<<<<

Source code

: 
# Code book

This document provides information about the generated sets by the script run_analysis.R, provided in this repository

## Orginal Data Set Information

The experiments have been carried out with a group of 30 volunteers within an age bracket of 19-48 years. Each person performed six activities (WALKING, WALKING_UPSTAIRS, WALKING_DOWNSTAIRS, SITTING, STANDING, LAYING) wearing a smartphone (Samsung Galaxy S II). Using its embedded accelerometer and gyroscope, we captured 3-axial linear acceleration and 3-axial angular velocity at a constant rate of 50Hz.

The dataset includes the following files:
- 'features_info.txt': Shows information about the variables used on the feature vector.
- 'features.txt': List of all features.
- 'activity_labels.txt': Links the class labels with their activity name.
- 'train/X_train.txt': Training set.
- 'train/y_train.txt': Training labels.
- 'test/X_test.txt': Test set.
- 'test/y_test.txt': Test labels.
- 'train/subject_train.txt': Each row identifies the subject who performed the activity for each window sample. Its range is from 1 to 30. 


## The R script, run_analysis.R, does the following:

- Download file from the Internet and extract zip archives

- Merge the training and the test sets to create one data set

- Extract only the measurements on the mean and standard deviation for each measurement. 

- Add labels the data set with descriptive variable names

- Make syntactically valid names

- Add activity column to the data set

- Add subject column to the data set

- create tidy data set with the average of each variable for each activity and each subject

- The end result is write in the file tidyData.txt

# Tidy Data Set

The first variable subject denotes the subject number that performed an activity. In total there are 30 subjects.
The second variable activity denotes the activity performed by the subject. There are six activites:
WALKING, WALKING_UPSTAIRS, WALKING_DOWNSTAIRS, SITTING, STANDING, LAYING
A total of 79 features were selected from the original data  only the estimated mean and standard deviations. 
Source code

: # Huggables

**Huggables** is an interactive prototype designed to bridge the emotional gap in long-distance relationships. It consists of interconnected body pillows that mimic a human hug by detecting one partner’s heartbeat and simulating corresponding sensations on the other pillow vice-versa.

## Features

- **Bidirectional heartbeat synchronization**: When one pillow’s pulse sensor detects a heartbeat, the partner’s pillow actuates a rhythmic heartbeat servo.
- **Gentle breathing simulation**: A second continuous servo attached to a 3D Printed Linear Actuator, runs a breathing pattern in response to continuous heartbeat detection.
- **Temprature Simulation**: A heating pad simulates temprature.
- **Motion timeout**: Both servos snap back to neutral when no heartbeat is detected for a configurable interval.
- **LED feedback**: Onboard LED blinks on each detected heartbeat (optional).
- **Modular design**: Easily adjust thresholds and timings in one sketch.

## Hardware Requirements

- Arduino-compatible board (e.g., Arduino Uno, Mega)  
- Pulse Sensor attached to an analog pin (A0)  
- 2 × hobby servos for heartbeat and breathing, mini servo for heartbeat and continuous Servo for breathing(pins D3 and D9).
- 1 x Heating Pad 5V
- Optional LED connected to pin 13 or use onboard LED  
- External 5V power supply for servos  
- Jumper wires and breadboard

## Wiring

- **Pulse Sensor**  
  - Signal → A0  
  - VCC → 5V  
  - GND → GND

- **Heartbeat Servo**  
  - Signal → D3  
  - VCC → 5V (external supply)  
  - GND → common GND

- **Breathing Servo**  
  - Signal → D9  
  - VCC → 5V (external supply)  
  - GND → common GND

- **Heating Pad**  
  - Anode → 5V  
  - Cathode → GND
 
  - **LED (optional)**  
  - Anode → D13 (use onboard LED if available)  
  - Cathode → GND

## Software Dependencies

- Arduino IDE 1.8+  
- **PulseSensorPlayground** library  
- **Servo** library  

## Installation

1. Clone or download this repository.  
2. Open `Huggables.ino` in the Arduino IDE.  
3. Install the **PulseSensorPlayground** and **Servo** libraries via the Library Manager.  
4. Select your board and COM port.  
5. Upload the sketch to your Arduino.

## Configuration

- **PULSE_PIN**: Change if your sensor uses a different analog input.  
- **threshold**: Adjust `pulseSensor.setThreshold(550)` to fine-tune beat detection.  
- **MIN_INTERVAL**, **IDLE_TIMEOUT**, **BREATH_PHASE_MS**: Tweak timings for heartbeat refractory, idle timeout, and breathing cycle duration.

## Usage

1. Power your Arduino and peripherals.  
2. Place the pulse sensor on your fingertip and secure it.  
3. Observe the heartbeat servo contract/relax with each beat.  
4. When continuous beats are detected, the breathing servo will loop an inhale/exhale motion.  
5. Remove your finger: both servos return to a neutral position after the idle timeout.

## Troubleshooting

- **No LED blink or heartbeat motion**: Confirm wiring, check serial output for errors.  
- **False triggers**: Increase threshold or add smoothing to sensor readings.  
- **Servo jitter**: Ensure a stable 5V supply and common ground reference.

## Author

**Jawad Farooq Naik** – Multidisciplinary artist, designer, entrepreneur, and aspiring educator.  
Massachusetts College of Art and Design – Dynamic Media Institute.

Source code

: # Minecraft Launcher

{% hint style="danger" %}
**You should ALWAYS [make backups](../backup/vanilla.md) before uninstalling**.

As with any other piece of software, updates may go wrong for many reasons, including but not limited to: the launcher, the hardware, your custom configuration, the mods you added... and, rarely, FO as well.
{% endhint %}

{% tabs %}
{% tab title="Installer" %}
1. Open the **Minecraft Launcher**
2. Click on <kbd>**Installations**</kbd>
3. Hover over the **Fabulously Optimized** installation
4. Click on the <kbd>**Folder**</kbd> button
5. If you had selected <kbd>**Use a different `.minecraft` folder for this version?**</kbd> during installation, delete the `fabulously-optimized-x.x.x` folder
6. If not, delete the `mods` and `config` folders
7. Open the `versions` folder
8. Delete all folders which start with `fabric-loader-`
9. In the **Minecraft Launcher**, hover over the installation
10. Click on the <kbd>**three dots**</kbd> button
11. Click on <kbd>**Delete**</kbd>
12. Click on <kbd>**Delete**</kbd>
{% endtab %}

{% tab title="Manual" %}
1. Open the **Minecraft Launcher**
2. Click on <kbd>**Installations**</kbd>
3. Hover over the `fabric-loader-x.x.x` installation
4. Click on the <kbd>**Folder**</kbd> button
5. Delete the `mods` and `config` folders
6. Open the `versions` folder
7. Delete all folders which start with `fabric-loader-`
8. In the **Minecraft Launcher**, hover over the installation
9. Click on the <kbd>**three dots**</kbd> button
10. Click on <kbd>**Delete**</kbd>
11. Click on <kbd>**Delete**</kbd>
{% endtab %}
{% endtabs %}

>>>>

Set down every entry again, exactly as written.

Source code

: 
# Code book

This document provides information about the generated sets by the script run_analysis.R, provided in this repository

## Orginal Data Set Information

The experiments have been carried out with a group of 30 volunteers within an age bracket of 19-48 years. Each person performed six activities (WALKING, WALKING_UPSTAIRS, WALKING_DOWNSTAIRS, SITTING, STANDING, LAYING) wearing a smartphone (Samsung Galaxy S II). Using its embedded accelerometer and gyroscope, we captured 3-axial linear acceleration and 3-axial angular velocity at a constant rate of 50Hz.

The dataset includes the following files:
- 'features_info.txt': Shows information about the variables used on the feature vector.
- 'features.txt': List of all features.
- 'activity_labels.txt': Links the class labels with their activity name.
- 'train/X_train.txt': Training set.
- 'train/y_train.txt': Training labels.
- 'test/X_test.txt': Test set.
- 'test/y_test.txt': Test labels.
- 'train/subject_train.txt': Each row identifies the subject who performed the activity for each window sample. Its range is from 1 to 30. 


## The R script, run_analysis.R, does the following:

- Download file from the Internet and extract zip archives

- Merge the training and the test sets to create one data set

- Extract only the measurements on the mean and standard deviation for each measurement. 

- Add labels the data set with descriptive variable names

- Make syntactically valid names

- Add activity column to the data set

- Add subject column to the data set

- create tidy data set with the average of each variable for each activity and each subject

- The end result is write in the file tidyData.txt

# Tidy Data Set

The first variable subject denotes the subject number that performed an activity. In total there are 30 subjects.
The second variable activity denotes the activity performed by the subject. There are six activites:
WALKING, WALKING_UPSTAIRS, WALKING_DOWNSTAIRS, SITTING, STANDING, LAYING
A total of 79 features were selected from the original data  only the estimated mean and standard deviations. 
Source code

: # Huggables

**Huggables** is an interactive prototype designed to bridge the emotional gap in long-distance relationships. It consists of interconnected body pillows that mimic a human hug by detecting one partner’s heartbeat and simulating corresponding sensations on the other pillow vice-versa.

## Features

- **Bidirectional heartbeat synchronization**: When one pillow’s pulse sensor detects a heartbeat, the partner’s pillow actuates a rhythmic heartbeat servo.
- **Gentle breathing simulation**: A second continuous servo attached to a 3D Printed Linear Actuator, runs a breathing pattern in response to continuous heartbeat detection.
- **Temprature Simulation**: A heating pad simulates temprature.
- **Motion timeout**: Both servos snap back to neutral when no heartbeat is detected for a configurable interval.
- **LED feedback**: Onboard LED blinks on each detected heartbeat (optional).
- **Modular design**: Easily adjust thresholds and timings in one sketch.

## Hardware Requirements

- Arduino-compatible board (e.g., Arduino Uno, Mega)  
- Pulse Sensor attached to an analog pin (A0)  
- 2 × hobby servos for heartbeat and breathing, mini servo for heartbeat and continuous Servo for breathing(pins D3 and D9).
- 1 x Heating Pad 5V
- Optional LED connected to pin 13 or use onboard LED  
- External 5V power supply for servos  
- Jumper wires and breadboard

## Wiring

- **Pulse Sensor**  
  - Signal → A0  
  - VCC → 5V  
  - GND → GND

- **Heartbeat Servo**  
  - Signal → D3  
  - VCC → 5V (external supply)  
  - GND → common GND

- **Breathing Servo**  
  - Signal → D9  
  - VCC → 5V (external supply)  
  - GND → common GND

- **Heating Pad**  
  - Anode → 5V  
  - Cathode → GND
 
  - **LED (optional)**  
  - Anode → D13 (use onboard LED if available)  
  - Cathode → GND

## Software Dependencies

- Arduino IDE 1.8+  
- **PulseSensorPlayground** library  
- **Servo** library  

## Installation

1. Clone or download this repository.  
2. Open `Huggables.ino` in the Arduino IDE.  
3. Install the **PulseSensorPlayground** and **Servo** libraries via the Library Manager.  
4. Select your board and COM port.  
5. Upload the sketch to your Arduino.

## Configuration

- **PULSE_PIN**: Change if your sensor uses a different analog input.  
- **threshold**: Adjust `pulseSensor.setThreshold(550)` to fine-tune beat detection.  
- **MIN_INTERVAL**, **IDLE_TIMEOUT**, **BREATH_PHASE_MS**: Tweak timings for heartbeat refractory, idle timeout, and breathing cycle duration.

## Usage

1. Power your Arduino and peripherals.  
2. Place the pulse sensor on your fingertip and secure it.  
3. Observe the heartbeat servo contract/relax with each beat.  
4. When continuous beats are detected, the breathing servo will loop an inhale/exhale motion.  
5. Remove your finger: both servos return to a neutral position after the idle timeout.

## Troubleshooting

- **No LED blink or heartbeat motion**: Confirm wiring, check serial output for errors.  
- **False triggers**: Increase threshold or add smoothing to sensor readings.  
- **Servo jitter**: Ensure a stable 5V supply and common ground reference.

## Author

**Jawad Farooq Naik** – Multidisciplinary artist, designer, entrepreneur, and aspiring educator.  
Massachusetts College of Art and Design – Dynamic Media Institute.

Source code

: # Minecraft Launcher

{% hint style="danger" %}
**You should ALWAYS [make backups](../backup/vanilla.md) before uninstalling**.

As with any other piece of software, updates may go wrong for many reasons, including but not limited to: the launcher, the hardware, your custom configuration, the mods you added... and, rarely, FO as well.
{% endhint %}

{% tabs %}
{% tab title="Installer" %}
1. Open the **Minecraft Launcher**
2. Click on <kbd>**Installations**</kbd>
3. Hover over the **Fabulously Optimized** installation
4. Click on the <kbd>**Folder**</kbd> button
5. If you had selected <kbd>**Use a different `.minecraft` folder for this version?**</kbd> during installation, delete the `fabulously-optimized-x.x.x` folder
6. If not, delete the `mods` and `config` folders
7. Open the `versions` folder
8. Delete all folders which start with `fabric-loader-`
9. In the **Minecraft Launcher**, hover over the installation
10. Click on the <kbd>**three dots**</kbd> button
11. Click on <kbd>**Delete**</kbd>
12. Click on <kbd>**Delete**</kbd>
{% endtab %}

{% tab title="Manual" %}
1. Open the **Minecraft Launcher**
2. Click on <kbd>**Installations**</kbd>
3. Hover over the `fabric-loader-x.x.x` installation
4. Click on the <kbd>**Folder**</kbd> button
5. Delete the `mods` and `config` folders
6. Open the `versions` folder
7. Delete all folders which start with `fabric-loader-`
8. In the **Minecraft Launcher**, hover over the installation
9. Click on the <kbd>**three dots**</kbd> button
10. Click on <kbd>**Delete**</kbd>
11. Click on <kbd>**Delete**</kbd>
{% endtab %}
{% endtabs %}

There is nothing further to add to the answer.